TASK INPUTS below:

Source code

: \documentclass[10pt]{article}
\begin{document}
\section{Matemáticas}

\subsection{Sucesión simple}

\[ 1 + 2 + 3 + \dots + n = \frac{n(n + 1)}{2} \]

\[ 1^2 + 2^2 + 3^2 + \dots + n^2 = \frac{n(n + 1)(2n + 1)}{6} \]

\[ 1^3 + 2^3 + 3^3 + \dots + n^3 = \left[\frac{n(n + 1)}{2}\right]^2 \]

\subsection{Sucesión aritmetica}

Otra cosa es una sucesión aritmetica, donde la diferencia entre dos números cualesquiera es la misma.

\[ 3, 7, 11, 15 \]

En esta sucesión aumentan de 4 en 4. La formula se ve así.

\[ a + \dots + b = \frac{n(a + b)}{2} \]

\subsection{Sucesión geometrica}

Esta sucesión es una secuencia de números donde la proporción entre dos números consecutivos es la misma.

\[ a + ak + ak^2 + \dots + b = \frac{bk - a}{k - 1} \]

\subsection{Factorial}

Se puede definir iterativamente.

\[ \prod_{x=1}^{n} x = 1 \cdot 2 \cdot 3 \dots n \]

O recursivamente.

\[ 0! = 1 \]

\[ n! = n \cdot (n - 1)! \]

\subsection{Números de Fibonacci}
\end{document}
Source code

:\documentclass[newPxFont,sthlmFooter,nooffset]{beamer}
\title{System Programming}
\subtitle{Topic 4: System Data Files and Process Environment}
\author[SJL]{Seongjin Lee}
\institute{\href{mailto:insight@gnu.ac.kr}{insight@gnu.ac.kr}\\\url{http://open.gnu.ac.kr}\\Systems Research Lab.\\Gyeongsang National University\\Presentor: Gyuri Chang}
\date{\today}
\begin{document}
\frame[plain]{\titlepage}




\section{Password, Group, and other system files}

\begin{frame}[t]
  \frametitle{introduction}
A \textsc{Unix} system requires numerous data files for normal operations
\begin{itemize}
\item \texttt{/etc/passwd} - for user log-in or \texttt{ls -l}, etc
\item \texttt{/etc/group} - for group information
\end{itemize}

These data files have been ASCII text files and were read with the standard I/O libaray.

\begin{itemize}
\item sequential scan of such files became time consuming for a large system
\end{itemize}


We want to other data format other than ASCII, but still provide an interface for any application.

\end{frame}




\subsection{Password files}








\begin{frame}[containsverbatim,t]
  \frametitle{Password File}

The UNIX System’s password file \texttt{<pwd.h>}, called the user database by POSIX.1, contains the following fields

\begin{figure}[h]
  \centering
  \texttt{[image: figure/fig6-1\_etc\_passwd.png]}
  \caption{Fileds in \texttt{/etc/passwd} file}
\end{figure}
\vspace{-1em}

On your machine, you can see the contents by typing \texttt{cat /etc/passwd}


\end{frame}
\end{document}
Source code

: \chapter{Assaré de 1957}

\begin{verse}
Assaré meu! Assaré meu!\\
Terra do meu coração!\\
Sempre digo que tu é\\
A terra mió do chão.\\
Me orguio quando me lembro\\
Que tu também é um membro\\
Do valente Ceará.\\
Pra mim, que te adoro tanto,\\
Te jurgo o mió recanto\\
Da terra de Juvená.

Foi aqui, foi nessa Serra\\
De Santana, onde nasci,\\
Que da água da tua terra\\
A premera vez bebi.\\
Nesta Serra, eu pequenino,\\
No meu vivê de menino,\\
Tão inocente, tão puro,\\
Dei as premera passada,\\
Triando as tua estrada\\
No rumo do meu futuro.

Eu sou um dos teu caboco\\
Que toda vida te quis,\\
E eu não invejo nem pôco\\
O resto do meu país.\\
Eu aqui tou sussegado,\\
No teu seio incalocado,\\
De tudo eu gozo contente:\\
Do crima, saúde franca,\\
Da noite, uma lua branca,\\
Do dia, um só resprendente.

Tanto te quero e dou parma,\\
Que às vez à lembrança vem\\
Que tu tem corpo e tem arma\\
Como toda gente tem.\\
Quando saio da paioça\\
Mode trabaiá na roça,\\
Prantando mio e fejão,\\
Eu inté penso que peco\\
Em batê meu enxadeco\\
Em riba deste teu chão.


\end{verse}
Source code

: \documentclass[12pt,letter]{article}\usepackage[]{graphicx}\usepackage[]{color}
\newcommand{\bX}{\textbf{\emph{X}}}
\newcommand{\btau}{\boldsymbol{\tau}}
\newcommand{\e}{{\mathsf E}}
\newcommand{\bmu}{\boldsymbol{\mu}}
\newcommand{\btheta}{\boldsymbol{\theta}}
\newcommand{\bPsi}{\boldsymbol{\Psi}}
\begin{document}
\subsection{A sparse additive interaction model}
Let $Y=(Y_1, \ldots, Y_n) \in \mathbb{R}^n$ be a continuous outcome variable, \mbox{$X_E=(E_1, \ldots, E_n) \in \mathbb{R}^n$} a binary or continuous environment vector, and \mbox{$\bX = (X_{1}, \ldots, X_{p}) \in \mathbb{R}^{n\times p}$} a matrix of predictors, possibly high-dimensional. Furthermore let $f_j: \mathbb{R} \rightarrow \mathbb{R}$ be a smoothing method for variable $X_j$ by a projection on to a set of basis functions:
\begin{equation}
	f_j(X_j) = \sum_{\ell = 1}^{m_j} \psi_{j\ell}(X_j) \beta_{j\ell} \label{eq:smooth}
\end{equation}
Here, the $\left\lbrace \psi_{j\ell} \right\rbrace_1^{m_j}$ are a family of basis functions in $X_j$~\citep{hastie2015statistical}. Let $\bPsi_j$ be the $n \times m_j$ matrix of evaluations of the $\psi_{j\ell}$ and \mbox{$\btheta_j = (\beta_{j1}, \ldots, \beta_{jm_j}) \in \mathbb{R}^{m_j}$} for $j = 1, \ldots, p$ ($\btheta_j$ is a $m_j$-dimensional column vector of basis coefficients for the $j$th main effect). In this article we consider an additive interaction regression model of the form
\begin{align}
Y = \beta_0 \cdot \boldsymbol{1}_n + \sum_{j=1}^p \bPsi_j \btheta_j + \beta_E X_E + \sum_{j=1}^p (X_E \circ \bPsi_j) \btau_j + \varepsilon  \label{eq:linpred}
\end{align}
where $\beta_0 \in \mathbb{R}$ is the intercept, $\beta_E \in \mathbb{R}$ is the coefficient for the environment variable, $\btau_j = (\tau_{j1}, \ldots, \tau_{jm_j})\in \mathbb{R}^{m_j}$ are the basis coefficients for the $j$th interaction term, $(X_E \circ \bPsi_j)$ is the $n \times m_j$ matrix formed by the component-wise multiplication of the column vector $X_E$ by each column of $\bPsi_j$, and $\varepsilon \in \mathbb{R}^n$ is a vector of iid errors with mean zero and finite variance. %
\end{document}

End of TASK INPUTS.

| WORK ORDER |
All the entries above are to be transcribed without any alteration.

| RESULT FOR THIS TASK |
Source code

: \documentclass[10pt]{article}
\begin{document}
\section{Matemáticas}

\subsection{Sucesión simple}

\[ 1 + 2 + 3 + \dots + n = \frac{n(n + 1)}{2} \]

\[ 1^2 + 2^2 + 3^2 + \dots + n^2 = \frac{n(n + 1)(2n + 1)}{6} \]

\[ 1^3 + 2^3 + 3^3 + \dots + n^3 = \left[\frac{n(n + 1)}{2}\right]^2 \]

\subsection{Sucesión aritmetica}

Otra cosa es una sucesión aritmetica, donde la diferencia entre dos números cualesquiera es la misma.

\[ 3, 7, 11, 15 \]

En esta sucesión aumentan de 4 en 4. La formula se ve así.

\[ a + \dots + b = \frac{n(a + b)}{2} \]

\subsection{Sucesión geometrica}

Esta sucesión es una secuencia de números donde la proporción entre dos números consecutivos es la misma.

\[ a + ak + ak^2 + \dots + b = \frac{bk - a}{k - 1} \]

\subsection{Factorial}

Se puede definir iterativamente.

\[ \prod_{x=1}^{n} x = 1 \cdot 2 \cdot 3 \dots n \]

O recursivamente.

\[ 0! = 1 \]

\[ n! = n \cdot (n - 1)! \]

\subsection{Números de Fibonacci}
\end{document}
Source code

:\documentclass[newPxFont,sthlmFooter,nooffset]{beamer}
\title{System Programming}
\subtitle{Topic 4: System Data Files and Process Environment}
\author[SJL]{Seongjin Lee}
\institute{\href{mailto:insight@gnu.ac.kr}{insight@gnu.ac.kr}\\\url{http://open.gnu.ac.kr}\\Systems Research Lab.\\Gyeongsang National University\\Presentor: Gyuri Chang}
\date{\today}
\begin{document}
\frame[plain]{\titlepage}




\section{Password, Group, and other system files}

\begin{frame}[t]
  \frametitle{introduction}
A \textsc{Unix} system requires numerous data files for normal operations
\begin{itemize}
\item \texttt{/etc/passwd} - for user log-in or \texttt{ls -l}, etc
\item \texttt{/etc/group} - for group information
\end{itemize}

These data files have been ASCII text files and were read with the standard I/O libaray.

\begin{itemize}
\item sequential scan of such files became time consuming for a large system
\end{itemize}


We want to other data format other than ASCII, but still provide an interface for any application.

\end{frame}




\subsection{Password files}








\begin{frame}[containsverbatim,t]
  \frametitle{Password File}

The UNIX System’s password file \texttt{<pwd.h>}, called the user database by POSIX.1, contains the following fields

\begin{figure}[h]
  \centering
  \texttt{[image: figure/fig6-1\_etc\_passwd.png]}
  \caption{Fileds in \texttt{/etc/passwd} file}
\end{figure}
\vspace{-1em}

On your machine, you can see the contents by typing \texttt{cat /etc/passwd}


\end{frame}
\end{document}
Source code

: \chapter{Assaré de 1957}

\begin{verse}
Assaré meu! Assaré meu!\\
Terra do meu coração!\\
Sempre digo que tu é\\
A terra mió do chão.\\
Me orguio quando me lembro\\
Que tu também é um membro\\
Do valente Ceará.\\
Pra mim, que te adoro tanto,\\
Te jurgo o mió recanto\\
Da terra de Juvená.

Foi aqui, foi nessa Serra\\
De Santana, onde nasci,\\
Que da água da tua terra\\
A premera vez bebi.\\
Nesta Serra, eu pequenino,\\
No meu vivê de menino,\\
Tão inocente, tão puro,\\
Dei as premera passada,\\
Triando as tua estrada\\
No rumo do meu futuro.

Eu sou um dos teu caboco\\
Que toda vida te quis,\\
E eu não invejo nem pôco\\
O resto do meu país.\\
Eu aqui tou sussegado,\\
No teu seio incalocado,\\
De tudo eu gozo contente:\\
Do crima, saúde franca,\\
Da noite, uma lua branca,\\
Do dia, um só resprendente.

Tanto te quero e dou parma,\\
Que às vez à lembrança vem\\
Que tu tem corpo e tem arma\\
Como toda gente tem.\\
Quando saio da paioça\\
Mode trabaiá na roça,\\
Prantando mio e fejão,\\
Eu inté penso que peco\\
Em batê meu enxadeco\\
Em riba deste teu chão.


\end{verse}
Source code

: \documentclass[12pt,letter]{article}\usepackage[]{graphicx}\usepackage[]{color}
\newcommand{\bX}{\textbf{\emph{X}}}
\newcommand{\btau}{\boldsymbol{\tau}}
\newcommand{\e}{{\mathsf E}}
\newcommand{\bmu}{\boldsymbol{\mu}}
\newcommand{\btheta}{\boldsymbol{\theta}}
\newcommand{\bPsi}{\boldsymbol{\Psi}}
\begin{document}
\subsection{A sparse additive interaction model}
Let $Y=(Y_1, \ldots, Y_n) \in \mathbb{R}^n$ be a continuous outcome variable, \mbox{$X_E=(E_1, \ldots, E_n) \in \mathbb{R}^n$} a binary or continuous environment vector, and \mbox{$\bX = (X_{1}, \ldots, X_{p}) \in \mathbb{R}^{n\times p}$} a matrix of predictors, possibly high-dimensional. Furthermore let $f_j: \mathbb{R} \rightarrow \mathbb{R}$ be a smoothing method for variable $X_j$ by a projection on to a set of basis functions:
\begin{equation}
	f_j(X_j) = \sum_{\ell = 1}^{m_j} \psi_{j\ell}(X_j) \beta_{j\ell} \label{eq:smooth}
\end{equation}
Here, the $\left\lbrace \psi_{j\ell} \right\rbrace_1^{m_j}$ are a family of basis functions in $X_j$~\citep{hastie2015statistical}. Let $\bPsi_j$ be the $n \times m_j$ matrix of evaluations of the $\psi_{j\ell}$ and \mbox{$\btheta_j = (\beta_{j1}, \ldots, \beta_{jm_j}) \in \mathbb{R}^{m_j}$} for $j = 1, \ldots, p$ ($\btheta_j$ is a $m_j$-dimensional column vector of basis coefficients for the $j$th main effect). In this article we consider an additive interaction regression model of the form
\begin{align}
Y = \beta_0 \cdot \boldsymbol{1}_n + \sum_{j=1}^p \bPsi_j \btheta_j + \beta_E X_E + \sum_{j=1}^p (X_E \circ \bPsi_j) \btau_j + \varepsilon  \label{eq:linpred}
\end{align}
where $\beta_0 \in \mathbb{R}$ is the intercept, $\beta_E \in \mathbb{R}$ is the coefficient for the environment variable, $\btau_j = (\tau_{j1}, \ldots, \tau_{jm_j})\in \mathbb{R}^{m_j}$ are the basis coefficients for the $j$th interaction term, $(X_E \circ \bPsi_j)$ is the $n \times m_j$ matrix formed by the component-wise multiplication of the column vector $X_E$ by each column of $\bPsi_j$, and $\varepsilon \in \mathbb{R}^n$ is a vector of iid errors with mean zero and finite variance. %
\end{document}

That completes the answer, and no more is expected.